February 13, 2020 Articles

Obstacles—and Workarounds—to Obtaining Third-Party Documents in Arbitration

Where courts refuse to allow document production from third parties, there are workarounds.

By Charles F. Forer

The Problem

Section 7 of the Federal Arbitration Act (FAA) states that an arbitrator can “summon in writing any person to attend before them . . . as a witness and in a proper case to bring with him . . . any book, record, document, or paper which may deemed as material in the case.” 9 U.S.C. § 7 (emphasis added). Respecting this statutory language, federal courts customarily prevent arbitrating parties from using a subpoena to get documents and things from third parties outside the presence of the arbitrator or panel of arbitrators. For instance, the Third Circuit has held that section 7 “unambiguously restricts an arbitrator’s subpoena power to situations in which the non-party has been called to appear in the physical presence of the arbitrator and to hand over documents at that time.” Hay Grp., Inc. v. E.B.S. Acquisition Corp., 360 F.3d 404, 407 (3d Cir. 2004).

Under Hay Group, Inc., an arbitrating party cannot force a third party to hand over documents the way litigating parties do all the time. Instead, the arbitrator or panel must be present during the document handover. This means the arbitrator or panel must preside over a “mini-arbitration hearing” whose sole purpose is document production. Accordingly, there is no document production from third parties outside a hearing.

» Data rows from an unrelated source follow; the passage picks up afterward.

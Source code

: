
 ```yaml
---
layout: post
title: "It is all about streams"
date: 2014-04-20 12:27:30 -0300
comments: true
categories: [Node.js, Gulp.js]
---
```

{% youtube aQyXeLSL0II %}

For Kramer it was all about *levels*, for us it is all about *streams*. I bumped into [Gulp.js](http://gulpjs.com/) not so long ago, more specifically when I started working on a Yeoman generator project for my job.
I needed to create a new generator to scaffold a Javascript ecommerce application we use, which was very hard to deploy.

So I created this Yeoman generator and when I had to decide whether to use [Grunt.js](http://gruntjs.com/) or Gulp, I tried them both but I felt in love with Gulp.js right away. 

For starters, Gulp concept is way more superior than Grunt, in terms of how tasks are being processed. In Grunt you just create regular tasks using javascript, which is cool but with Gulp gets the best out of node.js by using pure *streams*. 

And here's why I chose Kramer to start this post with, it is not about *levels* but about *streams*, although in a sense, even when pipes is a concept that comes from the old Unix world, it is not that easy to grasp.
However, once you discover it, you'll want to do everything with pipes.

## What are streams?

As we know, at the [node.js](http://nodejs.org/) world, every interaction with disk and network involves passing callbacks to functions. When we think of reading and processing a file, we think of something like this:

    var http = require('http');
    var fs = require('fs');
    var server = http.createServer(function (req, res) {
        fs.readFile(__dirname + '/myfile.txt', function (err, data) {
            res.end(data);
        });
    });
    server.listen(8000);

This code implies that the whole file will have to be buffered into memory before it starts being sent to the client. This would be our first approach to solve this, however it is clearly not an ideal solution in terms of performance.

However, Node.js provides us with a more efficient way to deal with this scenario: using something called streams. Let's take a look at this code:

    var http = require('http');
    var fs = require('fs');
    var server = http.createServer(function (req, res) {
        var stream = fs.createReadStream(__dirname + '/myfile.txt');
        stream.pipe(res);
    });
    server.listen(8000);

This “mini-hearing” process increases the complexity of arbitration. It also can hold up the merits proceeding; accommodating the parties’ schedules and the arbitrator’s schedule often will lead to delays. And this process can increase the costs and expenses of arbitration, especially when the arbitrator or panel must travel to the place—possibly hundreds or even thousands of miles away from where the merits hearing will take place—where the documents will be produced.